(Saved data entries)
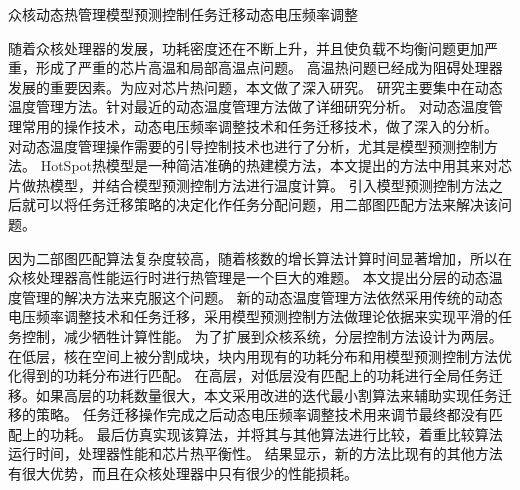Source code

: 
\begin{Cabstract}{众核}{动态热管理}{模型预测控制}{任务迁移}{动态电压频率调整}

随着众核处理器的发展，功耗密度还在不断上升，并且使负载不均衡问题更加严重，形成了严重的芯片高温和局部高温点问题。
高温热问题已经成为阻碍处理器发展的重要因素。为应对芯片热问题，本文做了深入研究。
研究主要集中在动态温度管理方法。针对最近的动态温度管理方法做了详细研究分析。
对动态温度管理常用的操作技术，动态电压频率调整技术和任务迁移技术，做了深入的分析。
对动态温度管理操作需要的引导控制技术也进行了分析，尤其是模型预测控制方法。
HotSpot热模型是一种简洁准确的热建模方法，本文提出的方法中用其来对芯片做热模型，并结合模型预测控制方法进行温度计算。
引入模型预测控制方法之后就可以将任务迁移策略的决定化作任务分配问题，用二部图匹配方法来解决该问题。

因为二部图匹配算法复杂度较高，随着核数的增长算法计算时间显著增加，所以在众核处理器高性能运行时进行热管理是一个巨大的难题。
本文提出分层的动态温度管理的解决方法来克服这个问题。
新的动态温度管理方法依然采用传统的动态电压频率调整技术和任务迁移，采用模型预测控制方法做理论依据来实现平滑的任务控制，减少牺牲计算性能。
为了扩展到众核系统，分层控制方法设计为两层。
在低层，核在空间上被分割成块，块内用现有的功耗分布和用模型预测控制方法优化得到的功耗分布进行匹配。
在高层，对低层没有匹配上的功耗进行全局任务迁移。如果高层的功耗数量很大，本文采用改进的迭代最小割算法来辅助实现任务迁移的策略。
任务迁移操作完成之后动态电压频率调整技术用来调节最终都没有匹配上的功耗。
最后仿真实现该算法，并将其与其他算法进行比较，着重比较算法运行时间，处理器性能和芯片热平衡性。
结果显示，新的方法比现有的其他方法有很大优势，而且在众核处理器中只有很少的性能损耗。
\end{Cabstract}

### What is required
Each of the entries above must be output exactly, with none of the pictures.

### Answer area
Source code

: 
\begin{Cabstract}{众核}{动态热管理}{模型预测控制}{任务迁移}{动态电压频率调整}

随着众核处理器的发展，功耗密度还在不断上升，并且使负载不均衡问题更加严重，形成了严重的芯片高温和局部高温点问题。
高温热问题已经成为阻碍处理器发展的重要因素。为应对芯片热问题，本文做了深入研究。
研究主要集中在动态温度管理方法。针对最近的动态温度管理方法做了详细研究分析。
对动态温度管理常用的操作技术，动态电压频率调整技术和任务迁移技术，做了深入的分析。
对动态温度管理操作需要的引导控制技术也进行了分析，尤其是模型预测控制方法。
HotSpot热模型是一种简洁准确的热建模方法，本文提出的方法中用其来对芯片做热模型，并结合模型预测控制方法进行温度计算。
引入模型预测控制方法之后就可以将任务迁移策略的决定化作任务分配问题，用二部图匹配方法来解决该问题。

因为二部图匹配算法复杂度较高，随着核数的增长算法计算时间显著增加，所以在众核处理器高性能运行时进行热管理是一个巨大的难题。
本文提出分层的动态温度管理的解决方法来克服这个问题。
新的动态温度管理方法依然采用传统的动态电压频率调整技术和任务迁移，采用模型预测控制方法做理论依据来实现平滑的任务控制，减少牺牲计算性能。
为了扩展到众核系统，分层控制方法设计为两层。
在低层，核在空间上被分割成块，块内用现有的功耗分布和用模型预测控制方法优化得到的功耗分布进行匹配。
在高层，对低层没有匹配上的功耗进行全局任务迁移。如果高层的功耗数量很大，本文采用改进的迭代最小割算法来辅助实现任务迁移的策略。
任务迁移操作完成之后动态电压频率调整技术用来调节最终都没有匹配上的功耗。
最后仿真实现该算法，并将其与其他算法进行比较，着重比较算法运行时间，处理器性能和芯片热平衡性。
结果显示，新的方法比现有的其他方法有很大优势，而且在众核处理器中只有很少的性能损耗。
\end{Cabstract}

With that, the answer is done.